Du point de vue symbolique, un ensemble de significations existe dans la littérature. En effet, l’acte de sorcellerie peut être considérée comme un sacrifice. S’intéressant à la nature et à la fonction du sacrifice, H. Hubert et M. Mauss (1899) 164 notent qu’il consiste à « établir une communication entre le sacré et le profane, par l’intermédiaire de la victime ». Dans ce sens, l’acte de la sorcellerie sur une personne peut-il signifier l’établissement de la relation entre le profane et le sacré ? D’ailleurs, dans la société gabonaise, lorsqu’une personne meurt d’une raison inconnue, d’accident brutal ou souffre d’un mal inconnu, il s’agit souvent d’un sacrifice.
Par ailleurs, certains auteurs donnent les motivations de ces sacrifices. R. Girard (1972) 165 note que toute société humaine est menacée par sa propre violence. Tout le problème est de détourner cette violence. Et le sacrifice convient bien à ce besoin fondamental. Il s’agit d’une « violence de rechange ». L’objectif de ce sacrifice est de détourner vers une victime « expiatoire » une violence qui pourrait frapper tous les membres de la société. Ainsi, par le sacrifice que représente l’acte de sorcellerie, le sorcier a un moyen d’éliminer la vengeance interminable, en maintenant la violence hors de la communauté. En cela, la sorcellerie a une fonction de régulation sociale.
L’approche anthropologique a permis de saisir le concept de la culture. De par son aspect immatériel, invisible et mystique, la sorcellerie permet une certaine vision du monde. Pour cela, ayant pour caractéristique principale la nuisance d’autrui, la sorcellerie attire sur elle un ensemble de représentations du mal servant de repères ou de systèmes de pensée à certains individus. C’est dans cette capacité à représenter le mal que la sorcellerie donne à la société qui m’interpelle. De ce fait, en tant qu’élément culturel, la sorcellerie peut-elle servir pour représenter la maladie mentale ? En mettant en relation l’expérience réelle d’un mythe avec les affects individuels, il convient de saisir comment la sorcellerie est vécue ou représentée, à travers ses supposés effets, à savoir la mort, la maladie, la malédiction, non seulement par les sorciers mais aussi et surtout par les membres du groupe social dans lequel se trouvent ces sorciers.

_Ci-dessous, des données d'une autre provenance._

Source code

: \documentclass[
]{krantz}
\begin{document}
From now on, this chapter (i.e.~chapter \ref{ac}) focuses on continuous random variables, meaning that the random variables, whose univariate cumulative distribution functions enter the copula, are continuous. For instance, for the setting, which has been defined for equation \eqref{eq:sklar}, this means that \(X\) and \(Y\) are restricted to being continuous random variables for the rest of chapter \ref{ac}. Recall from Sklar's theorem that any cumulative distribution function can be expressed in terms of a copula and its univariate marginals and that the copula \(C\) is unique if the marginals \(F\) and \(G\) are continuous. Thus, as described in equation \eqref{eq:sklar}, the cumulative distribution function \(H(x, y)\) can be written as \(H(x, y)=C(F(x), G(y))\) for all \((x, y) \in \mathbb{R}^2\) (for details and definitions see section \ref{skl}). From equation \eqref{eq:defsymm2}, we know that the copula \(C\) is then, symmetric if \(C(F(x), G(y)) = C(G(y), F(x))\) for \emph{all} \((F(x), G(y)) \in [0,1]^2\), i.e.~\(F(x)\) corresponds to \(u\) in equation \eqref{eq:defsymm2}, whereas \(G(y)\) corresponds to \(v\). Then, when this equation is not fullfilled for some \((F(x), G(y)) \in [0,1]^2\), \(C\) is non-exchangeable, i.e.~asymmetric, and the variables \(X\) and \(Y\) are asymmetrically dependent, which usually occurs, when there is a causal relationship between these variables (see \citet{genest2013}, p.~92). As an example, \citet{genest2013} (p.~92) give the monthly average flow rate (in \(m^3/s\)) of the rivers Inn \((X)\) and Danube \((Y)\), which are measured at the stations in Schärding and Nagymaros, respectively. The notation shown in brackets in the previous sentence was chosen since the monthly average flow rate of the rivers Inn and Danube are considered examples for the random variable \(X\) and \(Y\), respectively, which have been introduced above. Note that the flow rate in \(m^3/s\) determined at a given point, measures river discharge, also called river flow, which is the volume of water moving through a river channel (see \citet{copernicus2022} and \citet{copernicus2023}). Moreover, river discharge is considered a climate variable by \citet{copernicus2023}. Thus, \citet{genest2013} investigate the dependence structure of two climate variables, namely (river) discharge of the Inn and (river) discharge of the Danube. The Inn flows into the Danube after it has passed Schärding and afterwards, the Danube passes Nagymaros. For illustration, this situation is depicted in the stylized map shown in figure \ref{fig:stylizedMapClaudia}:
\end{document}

Cet ensemble de questions met en relief l’influence que peut avoir la culture sur le fonctionnement psychique du sujet, notamment en ce qui concerne la représentation. En effet, quels processus sous-tendent ces représentations, surtout que la théorie de l’inconscient émet l’existence d’une vie mentale non consciente déterminant tous les actes ? Par ailleurs, selon S. Freud (1913), la religion s’explique par le besoin qu’a l’enfant impuissant de s’appuyer sur une figure paternelle capable de le protéger. Cependant, la religion ou la croyance en général soulève surtout la question du narcissisme de l’enfant car après sa naissance, celui-ci est confronté à une blessure narcissique qu’il va projeter. Et il va trouver dans cette projection un support plus adéquat que celui de l’image maternelle.
Cette situation se situe au niveau collectif. Mais qu’en est-il du point de vue individuel ? Autrement dit, si le mythe est un modèle collectif, à quoi il renvoie sur le plan individuel ? Ainsi, l’utilisation répétée des croyances par le sujet m’amène à m’intéresser à ce qu’expriment ces croyances pour le sujet. Autrement dit, il s’agit de savoir ce que ces croyances veulent symboliser. A travers le cas des croyances à la sorcellerie, il convient de voir quel impact psychologique possèdent ces croyances sur le sujet, et comment ces croyances sont ré-élaborées par lui.
Henri Hubert et Marcel Mauss (1899), Essai sur la nature et la fonction du sacrifice. Œuvres 1 : les fonction sociales du sacré. Paris, Les éditions de Minuit, 1968, 634 p.
René Girard, La violence et le sacré, Paris, Albin Michel, 1990, 486 p.